For the average person on the street, Microsoft will always be tied to Windows. Regardless of how diverse the company’s revenue streams are these days, it’s been a hard reputation to shake.
For years now, Microsoft has been attempting to re-create itself and imagining itself as a company that extends far beyond the walls of Windows. The culmination of that work is the dual-screen Surface Duo, a device that feels like a Microsoft product at its core, despite running on Android. For the first time ever, Microsoft has launched a product on a platform that it doesn’t own.
This is a huge deal for Microsoft, full of potential risks and rewards. Regardless of how successful the Surface Duo ends up being, it’s a device that provides a fascinating peek at a possible future of Microsoft.
Building toward the Android future
A company like Microsoft doesn’t just wake up one morning, happy to place the success of its products on a relationship with Google. After all, it wasn’t so long ago that Microsoft was bitterly competing against Google with its own mobile operating system. Microsoft had to learn to play ball the hard way.
With the app gap and ultimate failure of Windows 10 Mobile, Microsoft was eventually forced to pull its resources off Windows Mobile. Because pretending mobile didn’t exist wasn’t an option, the company began pouring resources into Android and iOS instead. Sans a mobile platform of its own, the company was forced to envision a world where people use Microsoft apps and services on competing platforms and non-Microsoft devices that they already likely own, in addition to Windows 10, of course.

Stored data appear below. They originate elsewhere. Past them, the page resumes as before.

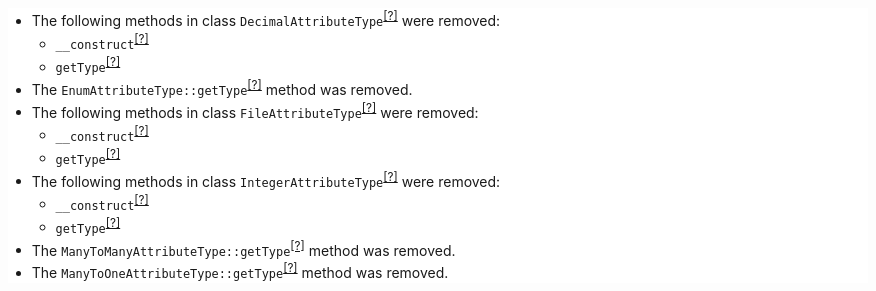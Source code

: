 * The following methods in class `DecimalAttributeType`<sup>[[?]](https://github.com/oroinc/platform/tree/4.1.0-rc/src/Oro/Bundle/EntityConfigBundle/Attribute/Type/DecimalAttributeType.php#L19 "Oro\Bundle\EntityConfigBundle\Attribute\Type\DecimalAttributeType")</sup> were removed:
   - `__construct`<sup>[[?]](https://github.com/oroinc/platform/tree/4.1.0-rc/src/Oro/Bundle/EntityConfigBundle/Attribute/Type/DecimalAttributeType.php#L19 "Oro\Bundle\EntityConfigBundle\Attribute\Type\DecimalAttributeType::__construct")</sup>
   - `getType`<sup>[[?]](https://github.com/oroinc/platform/tree/4.1.0-rc/src/Oro/Bundle/EntityConfigBundle/Attribute/Type/DecimalAttributeType.php#L27 "Oro\Bundle\EntityConfigBundle\Attribute\Type\DecimalAttributeType::getType")</sup>
* The `EnumAttributeType::getType`<sup>[[?]](https://github.com/oroinc/platform/tree/4.1.0-rc/src/Oro/Bundle/EntityConfigBundle/Attribute/Type/EnumAttributeType.php#L17 "Oro\Bundle\EntityConfigBundle\Attribute\Type\EnumAttributeType::getType")</sup> method was removed.
* The following methods in class `FileAttributeType`<sup>[[?]](https://github.com/oroinc/platform/tree/4.1.0-rc/src/Oro/Bundle/EntityConfigBundle/Attribute/Type/FileAttributeType.php#L16 "Oro\Bundle\EntityConfigBundle\Attribute\Type\FileAttributeType")</sup> were removed:
   - `__construct`<sup>[[?]](https://github.com/oroinc/platform/tree/4.1.0-rc/src/Oro/Bundle/EntityConfigBundle/Attribute/Type/FileAttributeType.php#L16 "Oro\Bundle\EntityConfigBundle\Attribute\Type\FileAttributeType::__construct")</sup>
   - `getType`<sup>[[?]](https://github.com/oroinc/platform/tree/4.1.0-rc/src/Oro/Bundle/EntityConfigBundle/Attribute/Type/FileAttributeType.php#L24 "Oro\Bundle\EntityConfigBundle\Attribute\Type\FileAttributeType::getType")</sup>
* The following methods in class `IntegerAttributeType`<sup>[[?]](https://github.com/oroinc/platform/tree/4.1.0-rc/src/Oro/Bundle/EntityConfigBundle/Attribute/Type/IntegerAttributeType.php#L19 "Oro\Bundle\EntityConfigBundle\Attribute\Type\IntegerAttributeType")</sup> were removed:
   - `__construct`<sup>[[?]](https://github.com/oroinc/platform/tree/4.1.0-rc/src/Oro/Bundle/EntityConfigBundle/Attribute/Type/IntegerAttributeType.php#L19 "Oro\Bundle\EntityConfigBundle\Attribute\Type\IntegerAttributeType::__construct")</sup>
   - `getType`<sup>[[?]](https://github.com/oroinc/platform/tree/4.1.0-rc/src/Oro/Bundle/EntityConfigBundle/Attribute/Type/IntegerAttributeType.php#L27 "Oro\Bundle\EntityConfigBundle\Attribute\Type\IntegerAttributeType::getType")</sup>
* The `ManyToManyAttributeType::getType`<sup>[[?]](https://github.com/oroinc/platform/tree/4.1.0-rc/src/Oro/Bundle/EntityConfigBundle/Attribute/Type/ManyToManyAttributeType.php#L34 "Oro\Bundle\EntityConfigBundle\Attribute\Type\ManyToManyAttributeType::getType")</sup> method was removed.
* The `ManyToOneAttributeType::getType`<sup>[[?]](https://github.com/oroinc/platform/tree/4.1.0-rc/src/Oro/Bundle/EntityConfigBundle/Attribute/Type/ManyToOneAttributeType.php#L31 "Oro\Bundle\EntityConfigBundle\Attribute\Type\ManyToOneAttributeType::getType")</sup> method was removed.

In 2017, Microsoft partnered with Samsung, with some of its Android apps (like Office, Outlook, and OneNote) coming preinstalled on a “Microsoft Edition” version of the Samsung Galaxy S8. Then, later, in 2017, Microsoft also rebranded its Android Launcher from Arrow Launcher to Microsoft Launcher. As time then went on, this rebranded app came with features also seen on Windows, to help Android users sync up between phone and PC. That includes access to Sticky Notes, Cortana, To Do, Outlook, and even the Windows 10 Timeline.

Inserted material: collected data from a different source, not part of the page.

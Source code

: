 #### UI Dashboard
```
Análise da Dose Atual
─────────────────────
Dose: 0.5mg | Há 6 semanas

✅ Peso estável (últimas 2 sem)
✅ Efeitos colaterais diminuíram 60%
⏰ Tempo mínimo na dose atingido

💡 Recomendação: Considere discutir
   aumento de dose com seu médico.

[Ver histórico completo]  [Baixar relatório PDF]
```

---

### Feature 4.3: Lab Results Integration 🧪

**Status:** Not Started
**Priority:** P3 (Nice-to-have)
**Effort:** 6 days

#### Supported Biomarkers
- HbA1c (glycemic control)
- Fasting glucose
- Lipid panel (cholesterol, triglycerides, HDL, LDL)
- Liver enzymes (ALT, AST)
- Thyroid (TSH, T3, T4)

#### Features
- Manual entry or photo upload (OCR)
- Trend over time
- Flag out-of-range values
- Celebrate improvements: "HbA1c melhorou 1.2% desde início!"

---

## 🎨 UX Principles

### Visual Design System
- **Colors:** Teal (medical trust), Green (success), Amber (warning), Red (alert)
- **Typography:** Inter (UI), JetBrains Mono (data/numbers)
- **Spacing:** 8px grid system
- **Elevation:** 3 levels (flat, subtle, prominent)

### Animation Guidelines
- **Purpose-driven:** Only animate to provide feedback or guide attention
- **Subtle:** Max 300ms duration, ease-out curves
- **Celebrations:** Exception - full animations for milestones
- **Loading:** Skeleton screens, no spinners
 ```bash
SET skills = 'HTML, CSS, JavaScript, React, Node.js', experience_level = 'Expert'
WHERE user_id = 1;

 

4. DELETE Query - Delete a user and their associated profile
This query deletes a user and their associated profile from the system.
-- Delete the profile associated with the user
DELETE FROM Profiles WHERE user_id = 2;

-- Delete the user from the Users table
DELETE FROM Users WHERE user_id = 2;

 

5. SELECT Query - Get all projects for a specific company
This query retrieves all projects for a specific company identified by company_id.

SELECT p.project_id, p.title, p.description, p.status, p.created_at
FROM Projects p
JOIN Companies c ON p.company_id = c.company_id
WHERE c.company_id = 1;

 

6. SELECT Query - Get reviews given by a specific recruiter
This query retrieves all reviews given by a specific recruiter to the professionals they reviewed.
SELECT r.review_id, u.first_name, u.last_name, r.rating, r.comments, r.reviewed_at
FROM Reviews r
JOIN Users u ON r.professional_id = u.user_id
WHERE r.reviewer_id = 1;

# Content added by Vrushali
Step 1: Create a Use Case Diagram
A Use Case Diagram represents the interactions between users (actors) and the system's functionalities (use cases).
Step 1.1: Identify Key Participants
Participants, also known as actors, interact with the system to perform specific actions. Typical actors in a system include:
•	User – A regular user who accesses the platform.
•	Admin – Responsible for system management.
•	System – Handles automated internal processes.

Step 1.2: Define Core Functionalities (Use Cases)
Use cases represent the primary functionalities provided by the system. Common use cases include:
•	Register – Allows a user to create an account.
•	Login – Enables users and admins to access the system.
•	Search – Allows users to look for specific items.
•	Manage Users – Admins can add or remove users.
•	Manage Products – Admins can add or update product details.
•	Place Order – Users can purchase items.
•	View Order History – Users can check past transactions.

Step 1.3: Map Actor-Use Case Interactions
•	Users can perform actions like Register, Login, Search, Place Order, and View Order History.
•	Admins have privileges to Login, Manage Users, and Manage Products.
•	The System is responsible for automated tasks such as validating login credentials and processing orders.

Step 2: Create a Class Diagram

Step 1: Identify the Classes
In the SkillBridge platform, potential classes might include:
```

Want to browse the internet on your phone? Use the Android version of Microsoft Edge. Need to check your email? Use the Android version of Outlook. Need to type up or save an important document in the cloud? Use the Android versions of the Office Apps and OneDrive. Want to play the latest Xbox and PC Games? Try out xCloud game streaming.
And the list goes on, with Microsoft boasting a total of 90 apps listed in the Google Play Store. As Microsoft intended, the apps and services you use on your PC are now all on Android. Yes, Microsoft would rather have you use these apps on a Windows PC, but it now has all of those tools readily available on Android.

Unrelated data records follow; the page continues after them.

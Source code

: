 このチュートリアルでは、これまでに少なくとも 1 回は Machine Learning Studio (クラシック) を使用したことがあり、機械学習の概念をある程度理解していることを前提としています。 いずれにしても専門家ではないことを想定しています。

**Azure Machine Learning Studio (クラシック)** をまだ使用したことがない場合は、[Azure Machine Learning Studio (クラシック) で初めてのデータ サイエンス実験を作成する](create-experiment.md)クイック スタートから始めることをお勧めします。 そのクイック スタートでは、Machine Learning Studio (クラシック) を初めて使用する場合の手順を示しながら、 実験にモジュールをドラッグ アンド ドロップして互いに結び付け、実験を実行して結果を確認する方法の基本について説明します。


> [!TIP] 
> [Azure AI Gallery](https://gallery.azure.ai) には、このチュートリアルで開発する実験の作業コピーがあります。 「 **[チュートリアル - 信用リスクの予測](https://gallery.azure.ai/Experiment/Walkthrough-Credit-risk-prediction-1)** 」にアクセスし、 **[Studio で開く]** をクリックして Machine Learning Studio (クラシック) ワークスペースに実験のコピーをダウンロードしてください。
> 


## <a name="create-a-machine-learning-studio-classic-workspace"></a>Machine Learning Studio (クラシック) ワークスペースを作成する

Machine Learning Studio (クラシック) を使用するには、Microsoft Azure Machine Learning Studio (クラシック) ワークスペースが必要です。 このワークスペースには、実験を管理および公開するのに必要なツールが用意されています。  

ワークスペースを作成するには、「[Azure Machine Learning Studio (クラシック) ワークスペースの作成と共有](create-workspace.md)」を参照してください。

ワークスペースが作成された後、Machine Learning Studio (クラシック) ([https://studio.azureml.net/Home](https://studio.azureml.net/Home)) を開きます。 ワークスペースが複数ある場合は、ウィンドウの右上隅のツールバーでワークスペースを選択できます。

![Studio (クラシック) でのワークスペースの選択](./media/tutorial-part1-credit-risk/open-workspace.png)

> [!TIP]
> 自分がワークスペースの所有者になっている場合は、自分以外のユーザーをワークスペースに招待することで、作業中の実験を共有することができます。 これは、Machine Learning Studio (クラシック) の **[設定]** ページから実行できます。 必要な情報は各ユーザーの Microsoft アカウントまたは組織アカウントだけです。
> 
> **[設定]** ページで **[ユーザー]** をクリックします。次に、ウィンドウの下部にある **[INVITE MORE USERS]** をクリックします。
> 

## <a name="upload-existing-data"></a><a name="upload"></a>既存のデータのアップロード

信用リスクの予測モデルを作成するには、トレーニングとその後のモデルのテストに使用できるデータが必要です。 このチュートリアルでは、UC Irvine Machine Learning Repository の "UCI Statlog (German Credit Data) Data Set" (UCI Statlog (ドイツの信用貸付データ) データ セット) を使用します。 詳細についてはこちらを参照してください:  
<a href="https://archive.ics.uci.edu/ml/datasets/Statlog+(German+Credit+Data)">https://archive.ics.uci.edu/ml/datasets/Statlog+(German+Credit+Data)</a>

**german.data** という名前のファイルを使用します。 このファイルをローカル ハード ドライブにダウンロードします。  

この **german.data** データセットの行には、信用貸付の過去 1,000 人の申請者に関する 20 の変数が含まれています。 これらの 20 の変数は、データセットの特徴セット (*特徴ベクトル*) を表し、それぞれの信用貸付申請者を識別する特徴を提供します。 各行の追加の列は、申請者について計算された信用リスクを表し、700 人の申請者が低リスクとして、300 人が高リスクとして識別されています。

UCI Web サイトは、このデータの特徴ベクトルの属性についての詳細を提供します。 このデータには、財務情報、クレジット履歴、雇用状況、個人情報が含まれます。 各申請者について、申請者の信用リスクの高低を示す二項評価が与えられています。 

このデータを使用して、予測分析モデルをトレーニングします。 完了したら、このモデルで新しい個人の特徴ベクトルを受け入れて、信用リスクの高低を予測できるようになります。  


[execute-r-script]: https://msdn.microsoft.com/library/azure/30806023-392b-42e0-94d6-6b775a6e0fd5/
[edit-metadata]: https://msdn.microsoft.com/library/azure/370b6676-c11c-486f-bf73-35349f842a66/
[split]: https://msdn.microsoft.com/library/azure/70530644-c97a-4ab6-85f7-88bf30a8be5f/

The future of Windows is at stake too
Investing in Android was always about more than just meeting users where they already were. It was also a way of keeping Windows 10 relevant.
Microsoft launched the Your Phone app in 2018, allowing you to connect your Android phone to your Windows PC in a new way. At first, features were limited to looking at photos and sending SMS texts. But Microsoft continues to build out the connection between Windows and Android. As early as this month, Microsoft and Samsung announced a partnership that allowed Galaxy phones to completely mirror its screen on your PC, including taking phone calls.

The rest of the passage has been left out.